■ Source material:

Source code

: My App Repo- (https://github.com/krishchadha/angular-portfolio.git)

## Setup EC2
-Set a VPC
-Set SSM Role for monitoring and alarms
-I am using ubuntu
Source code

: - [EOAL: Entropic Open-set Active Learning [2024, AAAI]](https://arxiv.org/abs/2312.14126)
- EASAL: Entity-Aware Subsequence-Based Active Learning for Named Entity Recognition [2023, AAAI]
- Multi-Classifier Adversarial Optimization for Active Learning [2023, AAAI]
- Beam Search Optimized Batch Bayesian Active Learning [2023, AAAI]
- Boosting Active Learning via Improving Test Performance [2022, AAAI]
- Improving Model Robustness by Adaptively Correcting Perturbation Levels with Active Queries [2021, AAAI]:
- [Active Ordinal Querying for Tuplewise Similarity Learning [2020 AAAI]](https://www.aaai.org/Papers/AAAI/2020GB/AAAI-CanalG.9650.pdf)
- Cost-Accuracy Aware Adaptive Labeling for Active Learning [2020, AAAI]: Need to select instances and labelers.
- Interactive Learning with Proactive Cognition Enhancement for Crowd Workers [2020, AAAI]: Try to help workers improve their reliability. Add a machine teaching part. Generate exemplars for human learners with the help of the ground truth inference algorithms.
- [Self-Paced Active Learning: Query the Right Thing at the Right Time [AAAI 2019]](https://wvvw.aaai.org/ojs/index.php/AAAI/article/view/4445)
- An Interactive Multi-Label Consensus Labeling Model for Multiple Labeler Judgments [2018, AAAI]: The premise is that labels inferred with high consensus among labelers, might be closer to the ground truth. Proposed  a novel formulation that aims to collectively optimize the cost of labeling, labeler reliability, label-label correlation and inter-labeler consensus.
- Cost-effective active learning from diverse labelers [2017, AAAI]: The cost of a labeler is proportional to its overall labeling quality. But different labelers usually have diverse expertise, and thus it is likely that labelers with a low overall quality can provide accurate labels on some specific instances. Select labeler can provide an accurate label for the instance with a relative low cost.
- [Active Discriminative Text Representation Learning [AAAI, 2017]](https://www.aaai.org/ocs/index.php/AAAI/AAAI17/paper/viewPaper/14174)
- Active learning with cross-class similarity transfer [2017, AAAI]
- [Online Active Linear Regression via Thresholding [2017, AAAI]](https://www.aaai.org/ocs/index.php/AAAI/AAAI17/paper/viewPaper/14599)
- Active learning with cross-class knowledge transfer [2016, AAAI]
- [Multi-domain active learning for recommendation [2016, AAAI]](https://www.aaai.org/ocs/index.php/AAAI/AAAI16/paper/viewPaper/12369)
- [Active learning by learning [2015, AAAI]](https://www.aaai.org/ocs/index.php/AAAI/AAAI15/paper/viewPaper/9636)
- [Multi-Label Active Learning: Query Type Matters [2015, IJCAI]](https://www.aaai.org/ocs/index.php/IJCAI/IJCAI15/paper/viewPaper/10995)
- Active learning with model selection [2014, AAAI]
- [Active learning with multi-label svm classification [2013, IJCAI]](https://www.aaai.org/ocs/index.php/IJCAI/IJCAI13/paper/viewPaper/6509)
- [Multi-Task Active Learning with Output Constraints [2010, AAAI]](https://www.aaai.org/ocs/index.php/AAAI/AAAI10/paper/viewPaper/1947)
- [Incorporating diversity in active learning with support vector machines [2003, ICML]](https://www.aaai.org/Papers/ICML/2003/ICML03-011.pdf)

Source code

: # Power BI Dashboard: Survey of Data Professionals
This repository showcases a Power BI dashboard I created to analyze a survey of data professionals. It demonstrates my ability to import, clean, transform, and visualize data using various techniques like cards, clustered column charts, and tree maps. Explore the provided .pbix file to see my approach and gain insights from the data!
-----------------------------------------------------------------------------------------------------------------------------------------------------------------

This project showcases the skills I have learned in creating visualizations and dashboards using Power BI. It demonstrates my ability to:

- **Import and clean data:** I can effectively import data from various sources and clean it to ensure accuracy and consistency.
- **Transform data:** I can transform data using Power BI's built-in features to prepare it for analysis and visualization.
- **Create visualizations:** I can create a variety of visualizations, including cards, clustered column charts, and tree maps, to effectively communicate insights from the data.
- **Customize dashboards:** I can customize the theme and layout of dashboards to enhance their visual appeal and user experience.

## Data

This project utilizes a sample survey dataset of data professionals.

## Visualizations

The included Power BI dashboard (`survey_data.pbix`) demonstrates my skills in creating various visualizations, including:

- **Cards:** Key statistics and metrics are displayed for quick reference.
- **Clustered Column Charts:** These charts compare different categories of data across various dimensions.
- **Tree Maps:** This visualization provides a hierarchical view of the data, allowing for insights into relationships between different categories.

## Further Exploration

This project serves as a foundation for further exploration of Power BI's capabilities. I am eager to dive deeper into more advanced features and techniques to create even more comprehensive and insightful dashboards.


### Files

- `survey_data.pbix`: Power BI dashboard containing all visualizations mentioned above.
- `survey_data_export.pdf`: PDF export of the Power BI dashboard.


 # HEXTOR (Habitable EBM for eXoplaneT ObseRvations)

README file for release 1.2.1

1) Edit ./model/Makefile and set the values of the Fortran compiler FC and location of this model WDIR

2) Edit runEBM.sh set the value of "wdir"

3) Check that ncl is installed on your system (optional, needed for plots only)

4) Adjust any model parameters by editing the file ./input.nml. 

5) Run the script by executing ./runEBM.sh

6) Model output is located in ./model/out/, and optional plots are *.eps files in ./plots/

■ Work item: Copy exactly the stretch of data above from the line with "- [Multi-domain active" through the line with "- **Create visualizations:**", and omit all other lines.

■ Reply to the exercise:
- [Multi-domain active learning for recommendation [2016, AAAI]](https://www.aaai.org/ocs/index.php/AAAI/AAAI16/paper/viewPaper/12369)
- [Active learning by learning [2015, AAAI]](https://www.aaai.org/ocs/index.php/AAAI/AAAI15/paper/viewPaper/9636)
- [Multi-Label Active Learning: Query Type Matters [2015, IJCAI]](https://www.aaai.org/ocs/index.php/IJCAI/IJCAI15/paper/viewPaper/10995)
- Active learning with model selection [2014, AAAI]
- [Active learning with multi-label svm classification [2013, IJCAI]](https://www.aaai.org/ocs/index.php/IJCAI/IJCAI13/paper/viewPaper/6509)
- [Multi-Task Active Learning with Output Constraints [2010, AAAI]](https://www.aaai.org/ocs/index.php/AAAI/AAAI10/paper/viewPaper/1947)
- [Incorporating diversity in active learning with support vector machines [2003, ICML]](https://www.aaai.org/Papers/ICML/2003/ICML03-011.pdf)

Source code

: # Power BI Dashboard: Survey of Data Professionals
This repository showcases a Power BI dashboard I created to analyze a survey of data professionals. It demonstrates my ability to import, clean, transform, and visualize data using various techniques like cards, clustered column charts, and tree maps. Explore the provided .pbix file to see my approach and gain insights from the data!
-----------------------------------------------------------------------------------------------------------------------------------------------------------------

This project showcases the skills I have learned in creating visualizations and dashboards using Power BI. It demonstrates my ability to:

- **Import and clean data:** I can effectively import data from various sources and clean it to ensure accuracy and consistency.
- **Transform data:** I can transform data using Power BI's built-in features to prepare it for analysis and visualization.
- **Create visualizations:** I can create a variety of visualizations, including cards, clustered column charts, and tree maps, to effectively communicate insights from the data.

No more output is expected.